Description
Hi,
I'm using clickhouse-operator version 0.24.0 and I've encountered the following issue:
When applying new change to clickhouseKeeper cluster operator does not ensure that a ClickHouseKeeper pod is running before proceeding with the restart of another pod (even though the previous one is still being created).
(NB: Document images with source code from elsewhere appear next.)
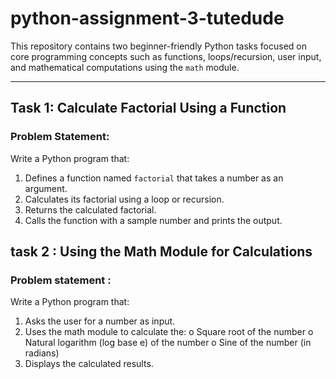 # python-assignment-3-tutedude

This repository contains two beginner-friendly Python tasks focused on core programming concepts such as functions, loops/recursion, user input, and mathematical computations using the `math` module.

---
## Task 1: Calculate Factorial Using a Function

###  Problem Statement:
Write a Python program that:
1. Defines a function named `factorial` that takes a number as an argument.
2. Calculates its factorial using a loop or recursion.
3. Returns the calculated factorial.
4. Calls the function with a sample number and prints the output.

## task 2 : Using the Math Module for Calculations

### Problem statement :
Write a Python program that:
1.   Asks the user for a number as input.
2.   Uses the math module to calculate the:
  o   Square root of the number
  o   Natural logarithm (log base e) of the number
  o   Sine of the number (in radians)
3.   Displays the calculated results.
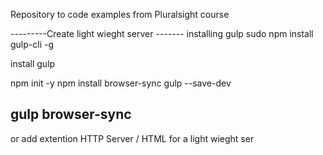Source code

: 
Repository to code examples from Pluralsight course


---------Create light wieght server -------
installing gulp
sudo npm install gulp-cli -g

install gulp

npm init -y
npm install browser-sync gulp --save-dev

gulp browser-sync
--------
or add extention HTTP Server / HTML for a light wieght ser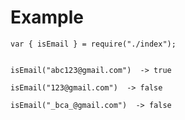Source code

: # Example

    var { isEmail } = require("./index");


    isEmail("abc123@gmail.com")  -> true

    isEmail("123@gmail.com")  -> false

    isEmail("_bca_@gmail.com")  -> false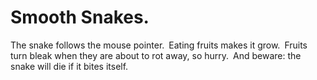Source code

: # Smooth Snakes.

The snake follows the mouse pointer. Eating fruits makes it grow. Fruits turn bleak when they are about to rot away, so hurry. And beware: the snake will die if it bites itself.
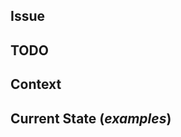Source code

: <!-- Select one or the other -->
<!-- Title of the issue -->
## Issue
## TODO

## Context
<!-- Explain what is happening or should happen -->

## Current State (*examples*)
<!-- Include examples or print screens for the purpose of the issue -->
Let's look at the status of the pods when I changed ClickHouseKeeperInstallation
:
Cluster is applying the new change:
NAME READY STATUS RESTARTS AGE
chk-extended-cluster1-0-0-0 1/1 Terminating 0 6m10s
chk-extended-cluster1-0-1-0 1/1 Running 0 6m10s
chk-extended-cluster1-0-2-0 1/1 Running 0 5m25s
(...)
NAME READY STATUS RESTARTS AGE
chk-extended-cluster1-0-0-0 0/1 ContainerCreating 0 65s
chk-extended-cluster1-0-1-0 1/1 Running 0 7m19s
chk-extended-cluster1-0-2-0 1/1 Running 0 6m34s
(...)
NAME READY STATUS RESTARTS AGE
chk-extended-cluster1-0-0-0 1/1 Running 0 78s
chk-extended-cluster1-0-1-0 1/1 Running 0 7m32s
chk-extended-cluster1-0-2-0 1/1 Running 0 6m47s
So far so good, but let's see what happens next:
NAME READY STATUS RESTARTS AGE
chk-extended-cluster1-0-0-0 1/1 Running 0 81s
chk-extended-cluster1-0-1-0 1/1 Terminating 0 7m35s
chk-extended-cluster1-0-2-0 1/1 Running 0 6m50s
(...)
NAME READY STATUS RESTARTS AGE
chk-extended-cluster1-0-0-0 1/1 Running 0 82s
chk-extended-cluster1-0-2-0 1/1 Running 0 6m51s
and here goes our problem
NAME READY STATUS RESTARTS AGE
chk-extended-cluster1-0-0-0 1/1 Running 0 86s
chk-extended-cluster1-0-1-0 0/1 ContainerCreating 0 1s
chk-extended-cluster1-0-2-0 1/1 Terminating 0 6m55s
As you can see, pod cluster1-0-1-0
is still in ContainerCreating
state, but the operator has already decided to terminate pod cluster1-0-2-0
.
This caused the cluster to lose quorum for a short time, which ClickHouse did not liked, resulting in the following error:
error": "(CreateMemoryTableQueryOnCluster) Error when executing query: code: 999, message: All connection tries failed while connecting to ZooKeeper. nodes: 10.233.71.16:9181, 10.233.81.20:9181, 10.233.70.35:9181\nCode: 999. Coordination::Exception: Keeper server rejected the connection during the handshake. Possibly it's overloaded, doesn't see leader or is stale: while receiving handshake from ZooKeeper. (KEEPER_EXCEPTION) (version 24.8.2.3 (official build)), 10.233.71.16:9181\nPoco::Exception. Code: 1000, e.code() = 111, Connection refused (version 24.8.2.3 (official build))
I was expecting that clickhouse keeper cluster will apply new changes without any disruptions to clickhouse cluster.